| Order a report

A Guide to Multicore Processors

Fourth Edition

To be Published August 2017

Authors: Jag Bolaria and Tom R. Halfhill

Single License: $4,495 (single copy, one user)
Corporate License: $5,995

Ordering Information

Get the Facts Quickly

"A Guide to Multicore Processors" (4th Edition) provides an in-depth look at 32- and 64-bit high-speed embedded processors with four or more CPU cores. This completely revised report from The Linley Group contains 190+ pages of information on high-end processors from AMD, Baikal, Broadcom, Cavium, Intel, Kalray, Macom (AppliedMicro), Mellanox (Tilera/EZchip), and NXP.

The report focuses on general-purpose RISC and x86 processors that have four or more CPU cores running at 1.0GHz or more, excluding specialized architectures (e.g. DSPs, NPUs). This report covers processors for embedded applications, focusing on networking, communications, storage, and security; it excludes multicore products designed for servers or for mobile devices. (We cover these processors, as well as embedded processors with four or fewer CPU cores, in other reports.)

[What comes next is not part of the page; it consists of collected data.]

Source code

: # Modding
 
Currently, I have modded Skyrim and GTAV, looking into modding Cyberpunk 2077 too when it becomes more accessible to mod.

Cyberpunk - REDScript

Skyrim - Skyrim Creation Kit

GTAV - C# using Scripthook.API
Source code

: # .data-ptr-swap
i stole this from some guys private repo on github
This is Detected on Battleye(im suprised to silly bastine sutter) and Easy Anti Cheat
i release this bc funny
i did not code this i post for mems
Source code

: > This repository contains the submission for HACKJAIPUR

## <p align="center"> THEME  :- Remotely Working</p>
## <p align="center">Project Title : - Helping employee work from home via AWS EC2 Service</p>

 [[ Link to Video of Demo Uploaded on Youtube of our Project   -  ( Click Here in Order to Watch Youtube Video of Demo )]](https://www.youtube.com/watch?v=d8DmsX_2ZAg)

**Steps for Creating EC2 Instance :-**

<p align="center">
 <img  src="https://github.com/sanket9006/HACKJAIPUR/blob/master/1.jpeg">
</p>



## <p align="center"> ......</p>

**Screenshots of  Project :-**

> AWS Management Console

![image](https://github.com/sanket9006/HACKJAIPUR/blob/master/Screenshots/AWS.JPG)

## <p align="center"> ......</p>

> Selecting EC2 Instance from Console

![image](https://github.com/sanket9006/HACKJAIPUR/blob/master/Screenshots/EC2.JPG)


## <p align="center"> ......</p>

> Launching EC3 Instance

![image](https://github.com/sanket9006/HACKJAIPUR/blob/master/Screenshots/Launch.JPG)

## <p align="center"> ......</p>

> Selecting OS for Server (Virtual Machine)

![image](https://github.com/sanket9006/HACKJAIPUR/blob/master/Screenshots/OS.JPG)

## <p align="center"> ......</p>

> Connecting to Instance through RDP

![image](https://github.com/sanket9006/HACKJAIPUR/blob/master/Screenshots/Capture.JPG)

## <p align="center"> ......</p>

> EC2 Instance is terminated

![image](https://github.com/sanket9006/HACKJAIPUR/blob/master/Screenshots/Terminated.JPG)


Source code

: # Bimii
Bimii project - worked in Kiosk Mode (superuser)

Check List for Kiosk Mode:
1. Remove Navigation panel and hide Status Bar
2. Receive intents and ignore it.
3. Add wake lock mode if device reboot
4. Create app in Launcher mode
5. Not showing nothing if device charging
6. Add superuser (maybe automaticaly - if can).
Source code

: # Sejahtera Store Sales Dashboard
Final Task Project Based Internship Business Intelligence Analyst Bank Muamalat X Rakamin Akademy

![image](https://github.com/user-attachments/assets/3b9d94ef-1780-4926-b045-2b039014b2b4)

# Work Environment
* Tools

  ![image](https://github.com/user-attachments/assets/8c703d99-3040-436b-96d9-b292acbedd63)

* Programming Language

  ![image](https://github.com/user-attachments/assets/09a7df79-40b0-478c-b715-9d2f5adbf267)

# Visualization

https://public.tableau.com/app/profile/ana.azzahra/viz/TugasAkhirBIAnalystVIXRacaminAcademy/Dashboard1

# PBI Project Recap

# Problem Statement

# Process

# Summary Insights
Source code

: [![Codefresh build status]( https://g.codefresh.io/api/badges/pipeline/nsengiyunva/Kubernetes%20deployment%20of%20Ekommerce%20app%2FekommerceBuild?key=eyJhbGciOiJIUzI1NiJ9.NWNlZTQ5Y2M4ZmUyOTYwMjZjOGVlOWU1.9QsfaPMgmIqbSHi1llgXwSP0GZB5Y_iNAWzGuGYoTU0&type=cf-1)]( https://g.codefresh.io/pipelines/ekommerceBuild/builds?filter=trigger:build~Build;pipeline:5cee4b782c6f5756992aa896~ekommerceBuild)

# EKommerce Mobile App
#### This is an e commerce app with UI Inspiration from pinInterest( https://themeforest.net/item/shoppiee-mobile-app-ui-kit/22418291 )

"A Guide to Multicore Processors" has detailed coverage of AMD's Opteron family; Broadcom's XLP II and Stingray family; Cavium's Octeon TX and Octeon III families; Intel's embedded Xeon and Xeon-D lines; Kalray’s Bostan and Coolidge processor, Macom's Helix family; Mellanox's BlueField family; and NXP's QorIQ LS1 series, LS2 series, and T4 series.

This handy guide, packed with valuable information, brings you up-to-date on the newest developments in this important market and gives you the analysis you need to help choose a supplier or partner. The report also provides market-share and market-size data for the embedded and multicore markets.

"A Guide to Multicore Processors" begins with tutorials on the key technologies implemented by these products, background on the embedded market, and a discussion of the newest technology and market trends. Following these introductory chapters, the report delivers thorough coverage of all announced products in this area. For each major vendor, the report examines the performance, features, and architecture of each product, highlighting strengths and weaknesses in a consistent, easy-to-compare fashion. The report concludes with our own comparisons of these products and conclusions about which will fare best.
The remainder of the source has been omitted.